Empagliflozin has been shown to improve cardiovascular outcomes in patients with heart failure and preserved ejection fraction (HFpEF), independent of diabetes status. Preclinical studies showed that empagliflozin, a sodium-glucose cotransporter-2 (SGLT-2) inhibitor, can directly affect heart cells. SGLT2 expression is virtually absent in cardiomyocytes, suggesting off-target beneficial effects; however, exact signaling mechanisms remain elusive. Reductions in reactive oxygen species (ROS) production, Ca/calmodulin-dependent kinase II (CaMKII) activity, and late Na+ current (INaL) have been implicated in empagliflozin's action. We tested for empagliflozin effects on INaL and consequent action potential duration (APD) changes in two complementary translational murine HFpEF models that exhibit different pathophysiology.
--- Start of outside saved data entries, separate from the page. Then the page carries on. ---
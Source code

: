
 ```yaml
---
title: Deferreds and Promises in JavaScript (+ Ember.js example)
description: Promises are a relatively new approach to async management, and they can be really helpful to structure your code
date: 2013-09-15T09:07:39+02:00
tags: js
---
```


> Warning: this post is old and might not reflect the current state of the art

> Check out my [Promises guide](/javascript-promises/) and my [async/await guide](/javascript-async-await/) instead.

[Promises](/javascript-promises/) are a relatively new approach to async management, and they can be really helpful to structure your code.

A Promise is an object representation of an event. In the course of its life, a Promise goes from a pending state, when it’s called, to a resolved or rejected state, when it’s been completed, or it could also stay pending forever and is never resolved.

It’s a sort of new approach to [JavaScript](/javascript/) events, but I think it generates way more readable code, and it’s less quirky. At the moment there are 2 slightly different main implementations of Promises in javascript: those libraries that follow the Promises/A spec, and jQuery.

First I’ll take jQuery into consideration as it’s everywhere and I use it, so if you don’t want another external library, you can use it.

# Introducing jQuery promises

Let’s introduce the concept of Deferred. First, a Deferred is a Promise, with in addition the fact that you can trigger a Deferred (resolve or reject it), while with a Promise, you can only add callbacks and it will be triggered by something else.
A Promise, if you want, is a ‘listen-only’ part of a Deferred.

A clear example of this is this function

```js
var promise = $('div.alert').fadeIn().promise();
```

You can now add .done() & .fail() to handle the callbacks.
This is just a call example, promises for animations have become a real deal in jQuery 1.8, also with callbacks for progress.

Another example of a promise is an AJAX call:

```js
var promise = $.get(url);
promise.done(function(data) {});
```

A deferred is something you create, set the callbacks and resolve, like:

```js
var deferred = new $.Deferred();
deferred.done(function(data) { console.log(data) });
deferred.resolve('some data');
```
Both HFpEF models combine metabolic and hemodynamic stresses, and exhibit diastolic dysfunction, but one has much more marked hyperglycemia. Empagliflozin pretreatment of isolated myocytes, but not its acute application, reduced the INaL, and attenuated APD prolongation and delayed afterdepolarizations in both HFpEF models. CaMKII inhibition closely mimicked these effects. Moreover, myocytes with oxidation-resistant mutations in CaMKII (MM281/282VV) prevented both H2O2-induced increase in INaL and suppression by empagliflozin. Our data suggest that empagliflozin likely regulates INaL in HFpEF by an indirect mechanism, which could include limiting ROS and its ability to activate CaMKII. In conclusion, suppression of INaL and CaMKII by empagliflozin reverses proarrhythmic APD changes and Ca handling impairments, thus may exert antiarrhythmic properties and improve diastolic function in HFpEF.